8.7 Impact Evaluation 8.7.1 Local Stress Evaluations Due to Impact Between the Fuel Assembly and Cell Wall Local cell wall integrity is conservatively estimated from peak impact loads. Plastic analysis is used to obtain the limiting impact load that could lead to gross permanent deformation. As shown in Table 8.3, the maximum impact force is between the fuel and the rack, and occurs for the DBE loading for the single rack analysis with a coefficient of friction of 0.8.

The impact force applicable for a single cell is:

2.167x10 5 / 132 = 1642 lb This load was applied to a two cell finite element model of the cell wall to determine the local stress on the wall. A plastic analysis of the two cell model was analyzed for this load with and without the wedge blocks and considering the wedge blocks located at the point of impact. The maximum primary stress for this case occurs for the case without the wedge blocks with a value of:

Pm = 12,017 psi < 47,950 psi allowable (Section 7.3.8) OK The plastic analysis performed ensures that the primary membrane plus bending loads are limited to about the yield strength of the material and therefore, the primary membrane plus bending stress limitation is implicitly enforced.

8.7.2 Evaluation of the Fuel Assembly The permissible lateral load on an irradiated spent fuel assembly has been studied by the Lawrence Livermore National Laboratory (LLNL). The LLNL report [20] states that "...for the most vulnerable fuel assembly, axial buckling varies from 82g's at initial storage to 95g's after 20 years' storage. In a side drop, no yielding is expected below 63g's at initial storage to 74g's after 20 years' [dry] storage."

The maximum fuel-to-storage cell rattling force from the WPMR runs is 1,642 lb calculated above. The weight of a fuel assembly is 1700 lb. By inspection, the impact force from a side drop at 63 g's of the 1700 lb assembly is much greater than the 1642 lb impact load from the analysis and therefore, the fuel assembly is acceptable.

Page 41 of 50

Stevenson & Associates Report 06Q3571.01-01 8.7.3 Rack to Wall or Rack to Rack Impact Loads The storage racks do not impact the pool walls or adjacent racks under any simulation. The rack to rack or rack to wall gap elements did not close during the analytical simulations.

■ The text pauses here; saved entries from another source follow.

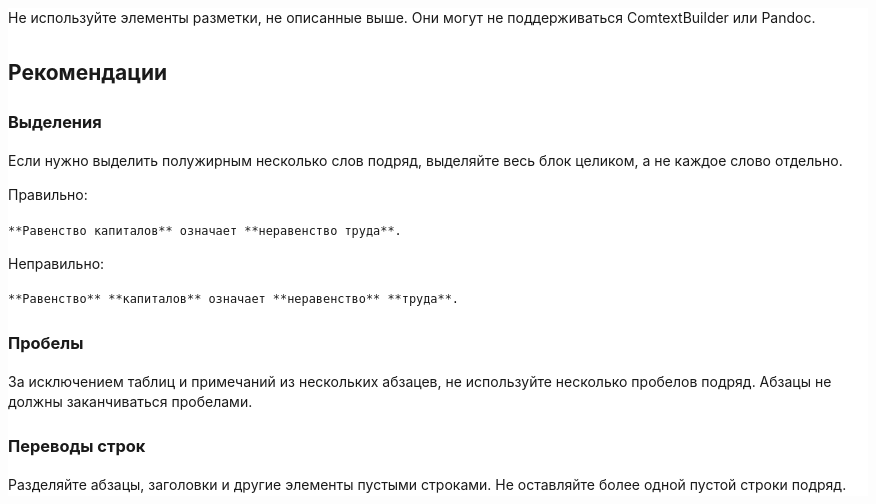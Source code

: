 Не используйте элементы разметки, не описанные выше. Они могут не поддерживаться ComtextBuilder или Pandoc.

## Рекомендации

### Выделения

Если нужно выделить полужирным несколько слов подряд, выделяйте весь блок целиком, а не каждое слово отдельно.

Правильно:

```md
**Равенство капиталов** означает **неравенство труда**.
```

Неправильно: 

```md
**Равенство** **капиталов** означает **неравенство** **труда**.
```

### Пробелы

За исключением таблиц и примечаний из нескольких абзацев, не используйте несколько пробелов подряд. Абзацы не должны заканчиваться пробелами.

### Переводы строк

Разделяйте абзацы, заголовки и другие элементы пустыми строками. Не оставляйте более одной пустой строки подряд.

8.8 Consideration of Miscellaneous Equipment Loads For the Region 2 racks, an additional load of 2000 lbs can temporarily be set on top of these racks. The center of gravity for this equipment can be 24" above the top of the racks, and the equipment occupies a planar area of about 3' x 3'. Per ANO personnel, fuel bundles in the cells below where this equipment is placed would be removed. As analyzed, for a 3' x 3' area, this would include about 9 cells. Fuel weight for these 9 cells as analyzed is 9(1700 lb) =15,300 lb.

This mass, although distributed top to bottom for the rack, is more than 7.5 times the 2000 lb equipment mass. It is concluded from this plus the consideration of the dominance of the hydrodynamic mass for the dynamic response of the racks, that the presence of this equipment does not impact the seismic qualification of the racks. Similarly, a 200 lb weight, considered to represent testing equipment which may be placed anywhere on the top of any rack has an inconsequential effect on the seismic adequacy of the racks.

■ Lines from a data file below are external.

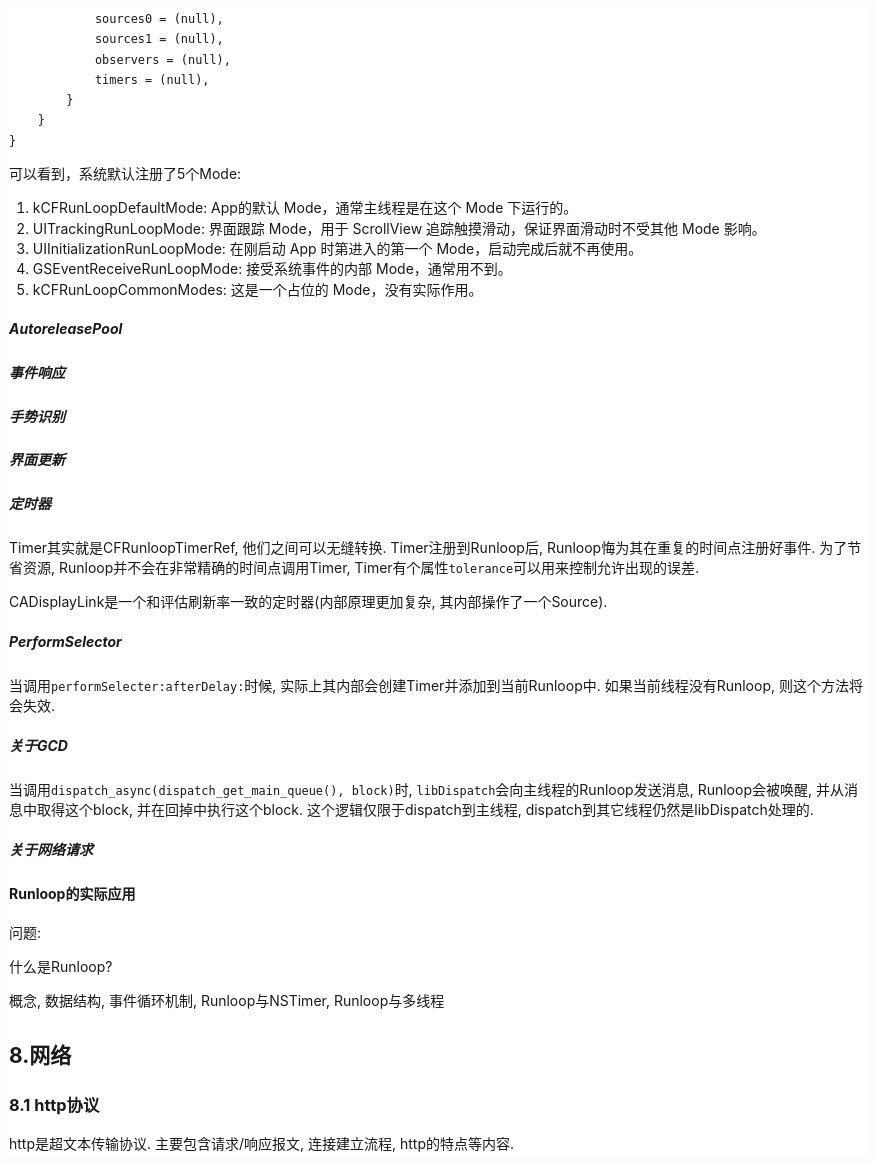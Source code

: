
 ```
            sources0 = (null),
            sources1 = (null),
            observers = (null),
            timers = (null),
        }
    }
}
```

可以看到，系统默认注册了5个Mode:

1. kCFRunLoopDefaultMode: App的默认 Mode，通常主线程是在这个 Mode 下运行的。
2. UITrackingRunLoopMode: 界面跟踪 Mode，用于 ScrollView 追踪触摸滑动，保证界面滑动时不受其他 Mode 影响。
3. UIInitializationRunLoopMode: 在刚启动 App 时第进入的第一个 Mode，启动完成后就不再使用。
4. GSEventReceiveRunLoopMode: 接受系统事件的内部 Mode，通常用不到。
5. kCFRunLoopCommonModes: 这是一个占位的 Mode，没有实际作用。

##### AutoreleasePool


##### 事件响应

##### 手势识别

##### 界面更新

##### 定时器
Timer其实就是CFRunloopTimerRef, 他们之间可以无缝转换. Timer注册到Runloop后, Runloop悔为其在重复的时间点注册好事件. 为了节省资源, Runloop并不会在非常精确的时间点调用Timer, Timer有个属性`tolerance`可以用来控制允许出现的误差.

CADisplayLink是一个和评估刷新率一致的定时器(内部原理更加复杂, 其内部操作了一个Source). 

##### PerformSelector
当调用`performSelecter:afterDelay:`时候, 实际上其内部会创建Timer并添加到当前Runloop中. 如果当前线程没有Runloop, 则这个方法将会失效.

##### 关于GCD
当调用`dispatch_async(dispatch_get_main_queue(), block)`时, `libDispatch`会向主线程的Runloop发送消息, Runloop会被唤醒, 并从消息中取得这个block, 并在回掉中执行这个block. 这个逻辑仅限于dispatch到主线程, dispatch到其它线程仍然是libDispatch处理的.

##### 关于网络请求

#### Runloop的实际应用



问题:

什么是Runloop?


概念, 数据结构, 事件循环机制, Runloop与NSTimer, Runloop与多线程

## 8.网络
### 8.1 http协议
http是超文本传输协议. 主要包含请求/响应报文, 连接建立流程, http的特点等内容.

8.9 Analysis considering Half Full Fuel Racks An additional analysis was performed for a condition where the Region 3 racks were considered half full. This was run for the DBE Full Pool Analysis for a 0.8 coefficient of friction since this was the controlling case for all full pool analyses with the racks full. When compared to the results for the full rack conditions, this case was found not to control for the racks.

8.10 Comparison of Analysis Results to Westinghouse Ref. [9] Results The Westinghouse analysis in Ref. [9] evaluated the racks without the Metamic inserts. The methodology was similar to that used in the Stevenson & Associates (S&A) evaluation of Ref.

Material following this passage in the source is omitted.